Revenue recognition for other sales arrangements, such as sales for components, and service sales will remain materially consistent.

 

Contract assets represent revenues recognized in excess of amounts billed on contracts in progress. Contract liabilities represent billings in excess of revenues recognized on contracts in progress. Assets and liabilities related to long-term contracts are included in current assets and current liabilities in the accompanying condensed consolidated balance sheets, as they will be liquidated in the normal course of the contract completion.

 

The contract asset for the six months ended June 30, 2024 and the year ended December 31, 2023, was $476,906 and $445,102, respectively. The contract liability for the six months ended June 30, 2024, and the year ended December 31, 2023, was $1,619,759 and $1,346,366, respectively.

 

8. Financial Assets

  

Fair value investment in Securities

 

On May 15, 2018, the Company received 4,000 shares of WTII Series C convertible preferred stock for the use of OriginClear, Inc.’s technology associated with their proprietary electro water separation system.
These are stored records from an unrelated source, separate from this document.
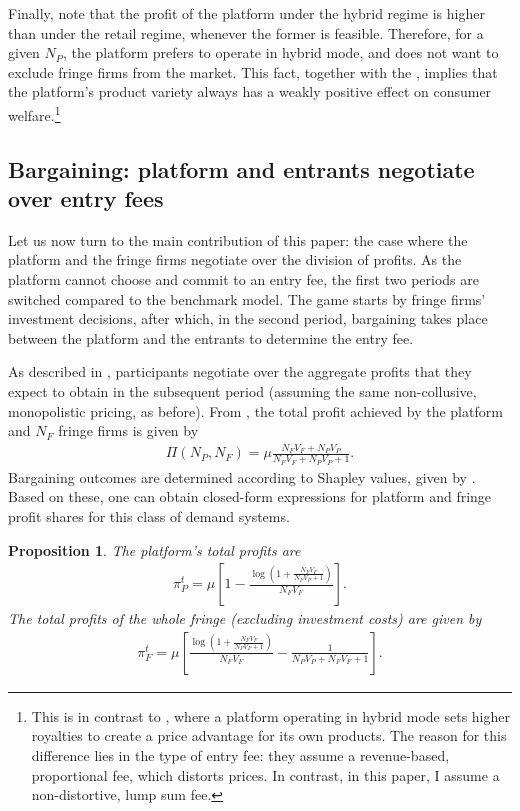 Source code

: \documentclass[a4paper]{article}
\newtheorem{proposition}{Proposition}
\begin{document}
Finally, note that the profit of the platform under the hybrid regime is higher than under the retail regime, whenever the former is feasible.
Therefore, for a given $N_P$, the platform prefers to operate in hybrid mode, and does not want to exclude fringe firms from the market.
This fact, together with the , implies that the platform's product variety always has a weakly positive effect on consumer welfare.\footnote{
    This is in contrast to \textcite{anderson2021hybrid}, where a platform operating in hybrid mode sets higher royalties to create a price advantage for its own products.
    The reason for this difference lies in the type of entry fee: they assume a revenue-based, proportional fee, which distorts prices.
    In contrast, in this paper, I assume a non-distortive, lump sum fee.
}

\subsection{Bargaining: platform and entrants negotiate over entry fees}

Let us now turn to the main contribution of this paper: the case where the platform and the fringe firms negotiate over the division of profits.
As the platform cannot choose and commit to an entry fee, the first two periods are switched compared to the benchmark model.
The game starts by fringe firms' investment decisions, after which, in the second period, bargaining takes place between the platform and the entrants to determine the entry fee.

As described in , participants negotiate over the aggregate profits that they expect to obtain in the subsequent period (assuming the same non-collusive, monopolistic pricing, as before).
From , the total profit achieved by the platform and $N_F$ fringe firms is given by
\begin{align}
    \Pi(N_P, N_F) = \mu \frac{N_F V_F + N_P V_P}{N_F V_F + N_P V_P + 1}.  \label{eq:total_profits}
\end{align}
Bargaining outcomes are determined according to Shapley values, given by .
Based on these, one can obtain closed-form expressions for platform and fringe profit shares for this class of demand systems.
\begin{proposition}
    \label{prop:platform_profits_bargaining}
    The platform's total profits are
    \begin{align*}
        \pi^t_P = \mu \left[ 1 - \frac{\log \left(1 + \frac{N_F V_F}{N_P V_P + 1} \right)}{N_F V_F} \right].
    \end{align*}
    The total profits of the whole fringe (excluding investment costs) are given by
    \begin{align*}
        \pi^t_F = \mu \left[ \frac{\log \left( 1 + \frac{N_F V_F}{N_P V_P + 1} \right)}{N_F V_F} - \frac{1}{N_P V_P + N_F V_F + 1} \right].
    \end{align*}
\end{proposition}
\end{document}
Each share of Series C convertible preferred stock is convertible into 1,000 shares of WTII common stock. The stock was valued at fair market value of $0.0075 per share, totaling $30,000 on the date of issuance. The Company analyzed the licensing agreement using ASU 606 to determine the timing of revenue recognition. The licensing of intellectual property (IP) is distinct from the non-license goods or services and has significant standalone functionality that provides a benefit or value. This functionality does not change during the license period due to the licensor’s activities. Because the significant standalone functionality was delivered immediately, the revenue was recognized in the condensed consolidated financial statements as of June 30, 2018. As of June 30, 2024, the fair value of the preferred shares was $3,200, with no loss in fair value.

 

On November 12, 2021, the Company served a conversion notice to WTII and was issued an aggregate of 45,208,649 shares of WTII common stock. As of June 30, 2024, the investment in securities was recorded at fair value in the amount of $36,167.

   

9. Loans Payable

 

Secured Loans Payable

 

In 2018, the Company entered into short-term loans with various lenders for capital expansion, secured by the Company’s assets, in the amount of $1,749,970, which included finance cost of $624,810. The finance costs were amortized over the terms of the loans, which had various maturity dates ranging from October 2018 through February 2019. As of December 31, 2020, the finance cost was fully amortized. The term of the loans ranged from two months to six months. The net balance as of June 30, 2024 was $0.

 

On December 6, 2023, the Company entered into short-term loan arrangement with a lender, secured by the Company’s assets, in the amount of $149,900, which included finance cost of $59,900. These finance costs were expensed upon initiation of the loan, resulting in a net amount of $90,000 received by the Company. The loan was fully paid off during the six months ended June 30, 2024 and as of June 30, 2024, the balance outstanding is $0.  

 

Settlement of Liability with C6 Capital LLC

 

On March 12, 2021, the Company, through it’s subsidiary PWT entered into a settlement agreement with C6 Capital LLC to resolve a dispute regarding merchant cash agreement. As part of the settlement, C6 Capital vacated the judgment against the company, released all encumbrances, and the Company was released from any further amounts owed to C6 Capital.

 

As a result, the Company recognized a gain of $30,646 during the six months ended June 30,2024, related to the write-off of the remaining liability attributed to C6 Capital. This gain is reflected in the consolidated statement of cash flows, Gain on the extinguishment of debt.

 

Small Business Administration Loan

 

On June 12, 2020, the Company received an Economic Injury Disaster Loan (the “EIDL”) in the amount of $150,000. Following the deferral period for the EIDL, the Company started to repay the principal amount, with interest, on a monthly basis. As of June 30, 2024, the remaining balance on the EIDL was $145,890.

   

Receivables Financing Agreement

 

On May 13, 2024, the Company entered into a Future Receivables Agreement with Lee Advance LLC. Under this agreement, the Company received $150,000 in exchange for selling 11% of its future receivables until a total of $225,000 is repaid. The agreement grants Lee Advance LLC a security interest in all of the Company’s assets, including accounts, equipment and inventory. The origination fee for this agreement was $15,000 and the payments are made weekly, based on a specified percentage of daily receipts. As of June 30, 2024, the balance outstanding under this arrangement is $145,250.

 

In addition to the origination fee, the financing arrangement includes an additional $75,000 recognized as debt discount. This $90,000 is recognized as an interest expense and amortized over the term of the agreement. This amortization is reflected in the consolidated statement of cash flows under Debt discount recognized as interest expense.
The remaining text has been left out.